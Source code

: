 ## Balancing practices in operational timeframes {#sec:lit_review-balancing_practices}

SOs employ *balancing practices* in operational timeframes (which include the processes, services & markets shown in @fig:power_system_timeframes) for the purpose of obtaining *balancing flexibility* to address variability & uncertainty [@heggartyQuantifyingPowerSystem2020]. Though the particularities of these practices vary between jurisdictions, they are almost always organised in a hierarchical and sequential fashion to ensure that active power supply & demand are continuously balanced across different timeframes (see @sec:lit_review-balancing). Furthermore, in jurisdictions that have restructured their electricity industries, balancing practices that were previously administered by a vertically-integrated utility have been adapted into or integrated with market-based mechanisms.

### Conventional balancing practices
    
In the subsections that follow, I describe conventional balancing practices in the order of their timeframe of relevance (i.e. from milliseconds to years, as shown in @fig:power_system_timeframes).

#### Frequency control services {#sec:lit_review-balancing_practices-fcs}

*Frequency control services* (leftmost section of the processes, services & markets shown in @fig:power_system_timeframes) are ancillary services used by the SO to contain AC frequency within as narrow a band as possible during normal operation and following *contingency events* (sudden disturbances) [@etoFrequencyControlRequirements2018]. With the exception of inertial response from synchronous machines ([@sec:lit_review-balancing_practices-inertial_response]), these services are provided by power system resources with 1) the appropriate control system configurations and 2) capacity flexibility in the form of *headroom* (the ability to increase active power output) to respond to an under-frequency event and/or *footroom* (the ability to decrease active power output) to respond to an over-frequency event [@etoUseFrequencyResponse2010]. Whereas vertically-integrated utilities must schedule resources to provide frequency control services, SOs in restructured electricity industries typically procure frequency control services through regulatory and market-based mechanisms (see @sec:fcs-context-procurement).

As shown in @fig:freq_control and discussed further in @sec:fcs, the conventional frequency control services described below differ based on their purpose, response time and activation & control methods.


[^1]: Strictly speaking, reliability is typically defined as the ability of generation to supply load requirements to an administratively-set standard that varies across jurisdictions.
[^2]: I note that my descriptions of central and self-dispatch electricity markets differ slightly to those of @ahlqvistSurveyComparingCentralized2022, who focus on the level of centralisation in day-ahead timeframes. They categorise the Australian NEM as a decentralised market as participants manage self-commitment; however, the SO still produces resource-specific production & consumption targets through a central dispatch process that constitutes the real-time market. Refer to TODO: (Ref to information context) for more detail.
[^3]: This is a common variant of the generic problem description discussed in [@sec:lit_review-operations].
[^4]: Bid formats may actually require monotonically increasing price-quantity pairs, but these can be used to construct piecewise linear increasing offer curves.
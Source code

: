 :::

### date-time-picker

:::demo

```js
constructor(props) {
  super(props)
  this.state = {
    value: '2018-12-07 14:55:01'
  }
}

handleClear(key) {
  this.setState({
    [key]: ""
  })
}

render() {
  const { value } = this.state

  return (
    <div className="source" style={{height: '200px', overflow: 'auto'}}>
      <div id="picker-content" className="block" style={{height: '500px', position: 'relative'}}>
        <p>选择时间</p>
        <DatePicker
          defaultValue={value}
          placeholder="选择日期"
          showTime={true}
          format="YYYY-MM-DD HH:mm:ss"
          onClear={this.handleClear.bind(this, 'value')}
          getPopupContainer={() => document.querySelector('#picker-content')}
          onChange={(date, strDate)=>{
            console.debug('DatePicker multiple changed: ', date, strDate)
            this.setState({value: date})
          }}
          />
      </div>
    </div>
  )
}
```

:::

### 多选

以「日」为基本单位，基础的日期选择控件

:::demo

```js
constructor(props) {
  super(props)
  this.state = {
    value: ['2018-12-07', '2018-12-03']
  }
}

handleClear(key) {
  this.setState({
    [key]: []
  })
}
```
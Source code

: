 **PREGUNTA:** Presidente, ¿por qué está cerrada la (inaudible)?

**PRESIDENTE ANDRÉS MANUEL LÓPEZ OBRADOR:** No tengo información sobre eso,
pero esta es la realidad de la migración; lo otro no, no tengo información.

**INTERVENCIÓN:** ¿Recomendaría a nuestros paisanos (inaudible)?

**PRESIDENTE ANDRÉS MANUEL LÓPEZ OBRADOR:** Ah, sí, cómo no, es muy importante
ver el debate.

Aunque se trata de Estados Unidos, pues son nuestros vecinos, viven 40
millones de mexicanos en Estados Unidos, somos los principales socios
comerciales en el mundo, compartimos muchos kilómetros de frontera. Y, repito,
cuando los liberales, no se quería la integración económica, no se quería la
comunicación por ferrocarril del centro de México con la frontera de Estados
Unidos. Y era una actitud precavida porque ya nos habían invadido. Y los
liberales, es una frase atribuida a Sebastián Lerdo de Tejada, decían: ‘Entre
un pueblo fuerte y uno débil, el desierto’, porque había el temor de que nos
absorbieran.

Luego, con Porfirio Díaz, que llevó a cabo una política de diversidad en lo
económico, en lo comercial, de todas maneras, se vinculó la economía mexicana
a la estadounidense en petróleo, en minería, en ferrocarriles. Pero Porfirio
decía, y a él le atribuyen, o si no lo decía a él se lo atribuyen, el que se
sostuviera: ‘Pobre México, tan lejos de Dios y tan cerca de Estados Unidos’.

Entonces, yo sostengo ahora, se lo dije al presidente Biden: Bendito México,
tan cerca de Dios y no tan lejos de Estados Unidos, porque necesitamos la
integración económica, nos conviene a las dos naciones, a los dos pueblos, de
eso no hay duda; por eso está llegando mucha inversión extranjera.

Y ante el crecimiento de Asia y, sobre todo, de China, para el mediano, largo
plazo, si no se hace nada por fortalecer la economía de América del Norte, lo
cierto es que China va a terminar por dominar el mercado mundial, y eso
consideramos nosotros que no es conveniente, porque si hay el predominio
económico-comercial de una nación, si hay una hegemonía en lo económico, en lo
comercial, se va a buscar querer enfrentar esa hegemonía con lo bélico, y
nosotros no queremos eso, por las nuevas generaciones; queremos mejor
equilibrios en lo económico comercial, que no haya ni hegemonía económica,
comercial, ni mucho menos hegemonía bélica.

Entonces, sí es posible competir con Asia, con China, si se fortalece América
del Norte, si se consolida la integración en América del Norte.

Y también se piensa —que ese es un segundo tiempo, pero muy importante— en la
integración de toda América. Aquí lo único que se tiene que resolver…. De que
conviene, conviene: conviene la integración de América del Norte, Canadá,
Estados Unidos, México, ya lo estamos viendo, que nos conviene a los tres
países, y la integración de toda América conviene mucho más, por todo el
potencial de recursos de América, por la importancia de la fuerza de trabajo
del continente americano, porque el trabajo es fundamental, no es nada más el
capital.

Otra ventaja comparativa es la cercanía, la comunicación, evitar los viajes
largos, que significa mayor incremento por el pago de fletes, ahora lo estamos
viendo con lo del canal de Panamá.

——

Exercise: A word-for-word copy of the full listing is required.

Result of the exercise:
Source code

: ## Balancing practices in operational timeframes {#sec:lit_review-balancing_practices}

SOs employ *balancing practices* in operational timeframes (which include the processes, services & markets shown in @fig:power_system_timeframes) for the purpose of obtaining *balancing flexibility* to address variability & uncertainty [@heggartyQuantifyingPowerSystem2020]. Though the particularities of these practices vary between jurisdictions, they are almost always organised in a hierarchical and sequential fashion to ensure that active power supply & demand are continuously balanced across different timeframes (see @sec:lit_review-balancing). Furthermore, in jurisdictions that have restructured their electricity industries, balancing practices that were previously administered by a vertically-integrated utility have been adapted into or integrated with market-based mechanisms.

### Conventional balancing practices
    
In the subsections that follow, I describe conventional balancing practices in the order of their timeframe of relevance (i.e. from milliseconds to years, as shown in @fig:power_system_timeframes).

#### Frequency control services {#sec:lit_review-balancing_practices-fcs}

*Frequency control services* (leftmost section of the processes, services & markets shown in @fig:power_system_timeframes) are ancillary services used by the SO to contain AC frequency within as narrow a band as possible during normal operation and following *contingency events* (sudden disturbances) [@etoFrequencyControlRequirements2018]. With the exception of inertial response from synchronous machines ([@sec:lit_review-balancing_practices-inertial_response]), these services are provided by power system resources with 1) the appropriate control system configurations and 2) capacity flexibility in the form of *headroom* (the ability to increase active power output) to respond to an under-frequency event and/or *footroom* (the ability to decrease active power output) to respond to an over-frequency event [@etoUseFrequencyResponse2010]. Whereas vertically-integrated utilities must schedule resources to provide frequency control services, SOs in restructured electricity industries typically procure frequency control services through regulatory and market-based mechanisms (see @sec:fcs-context-procurement).

As shown in @fig:freq_control and discussed further in @sec:fcs, the conventional frequency control services described below differ based on their purpose, response time and activation & control methods.


[^1]: Strictly speaking, reliability is typically defined as the ability of generation to supply load requirements to an administratively-set standard that varies across jurisdictions.
[^2]: I note that my descriptions of central and self-dispatch electricity markets differ slightly to those of @ahlqvistSurveyComparingCentralized2022, who focus on the level of centralisation in day-ahead timeframes. They categorise the Australian NEM as a decentralised market as participants manage self-commitment; however, the SO still produces resource-specific production & consumption targets through a central dispatch process that constitutes the real-time market. Refer to TODO: (Ref to information context) for more detail.
[^3]: This is a common variant of the generic problem description discussed in [@sec:lit_review-operations].
[^4]: Bid formats may actually require monotonically increasing price-quantity pairs, but these can be used to construct piecewise linear increasing offer curves.
Source code

: :::

### date-time-picker

:::demo

```js
constructor(props) {
  super(props)
  this.state = {
    value: '2018-12-07 14:55:01'
  }
}

handleClear(key) {
  this.setState({
    [key]: ""
  })
}

render() {
  const { value } = this.state

  return (
    <div className="source" style={{height: '200px', overflow: 'auto'}}>
      <div id="picker-content" className="block" style={{height: '500px', position: 'relative'}}>
        <p>选择时间</p>
        <DatePicker
          defaultValue={value}
          placeholder="选择日期"
          showTime={true}
          format="YYYY-MM-DD HH:mm:ss"
          onClear={this.handleClear.bind(this, 'value')}
          getPopupContainer={() => document.querySelector('#picker-content')}
          onChange={(date, strDate)=>{
            console.debug('DatePicker multiple changed: ', date, strDate)
            this.setState({value: date})
          }}
          />
      </div>
    </div>
  )
}
```

:::

### 多选

以「日」为基本单位，基础的日期选择控件

:::demo

```js
constructor(props) {
  super(props)
  this.state = {
    value: ['2018-12-07', '2018-12-03']
  }
}

handleClear(key) {
  this.setState({
    [key]: []
  })
}
```
Source code

: **PREGUNTA:** Presidente, ¿por qué está cerrada la (inaudible)?

**PRESIDENTE ANDRÉS MANUEL LÓPEZ OBRADOR:** No tengo información sobre eso,
pero esta es la realidad de la migración; lo otro no, no tengo información.

**INTERVENCIÓN:** ¿Recomendaría a nuestros paisanos (inaudible)?

**PRESIDENTE ANDRÉS MANUEL LÓPEZ OBRADOR:** Ah, sí, cómo no, es muy importante
ver el debate.

Aunque se trata de Estados Unidos, pues son nuestros vecinos, viven 40
millones de mexicanos en Estados Unidos, somos los principales socios
comerciales en el mundo, compartimos muchos kilómetros de frontera. Y, repito,
cuando los liberales, no se quería la integración económica, no se quería la
comunicación por ferrocarril del centro de México con la frontera de Estados
Unidos. Y era una actitud precavida porque ya nos habían invadido. Y los
liberales, es una frase atribuida a Sebastián Lerdo de Tejada, decían: ‘Entre
un pueblo fuerte y uno débil, el desierto’, porque había el temor de que nos
absorbieran.

Luego, con Porfirio Díaz, que llevó a cabo una política de diversidad en lo
económico, en lo comercial, de todas maneras, se vinculó la economía mexicana
a la estadounidense en petróleo, en minería, en ferrocarriles. Pero Porfirio
decía, y a él le atribuyen, o si no lo decía a él se lo atribuyen, el que se
sostuviera: ‘Pobre México, tan lejos de Dios y tan cerca de Estados Unidos’.

Entonces, yo sostengo ahora, se lo dije al presidente Biden: Bendito México,
tan cerca de Dios y no tan lejos de Estados Unidos, porque necesitamos la
integración económica, nos conviene a las dos naciones, a los dos pueblos, de
eso no hay duda; por eso está llegando mucha inversión extranjera.

Y ante el crecimiento de Asia y, sobre todo, de China, para el mediano, largo
plazo, si no se hace nada por fortalecer la economía de América del Norte, lo
cierto es que China va a terminar por dominar el mercado mundial, y eso
consideramos nosotros que no es conveniente, porque si hay el predominio
económico-comercial de una nación, si hay una hegemonía en lo económico, en lo
comercial, se va a buscar querer enfrentar esa hegemonía con lo bélico, y
nosotros no queremos eso, por las nuevas generaciones; queremos mejor
equilibrios en lo económico comercial, que no haya ni hegemonía económica,
comercial, ni mucho menos hegemonía bélica.

Entonces, sí es posible competir con Asia, con China, si se fortalece América
del Norte, si se consolida la integración en América del Norte.

Y también se piensa —que ese es un segundo tiempo, pero muy importante— en la
integración de toda América. Aquí lo único que se tiene que resolver…. De que
conviene, conviene: conviene la integración de América del Norte, Canadá,
Estados Unidos, México, ya lo estamos viendo, que nos conviene a los tres
países, y la integración de toda América conviene mucho más, por todo el
potencial de recursos de América, por la importancia de la fuerza de trabajo
del continente americano, porque el trabajo es fundamental, no es nada más el
capital.

Otra ventaja comparativa es la cercanía, la comunicación, evitar los viajes
largos, que significa mayor incremento por el pago de fletes, ahora lo estamos
viendo con lo del canal de Panamá.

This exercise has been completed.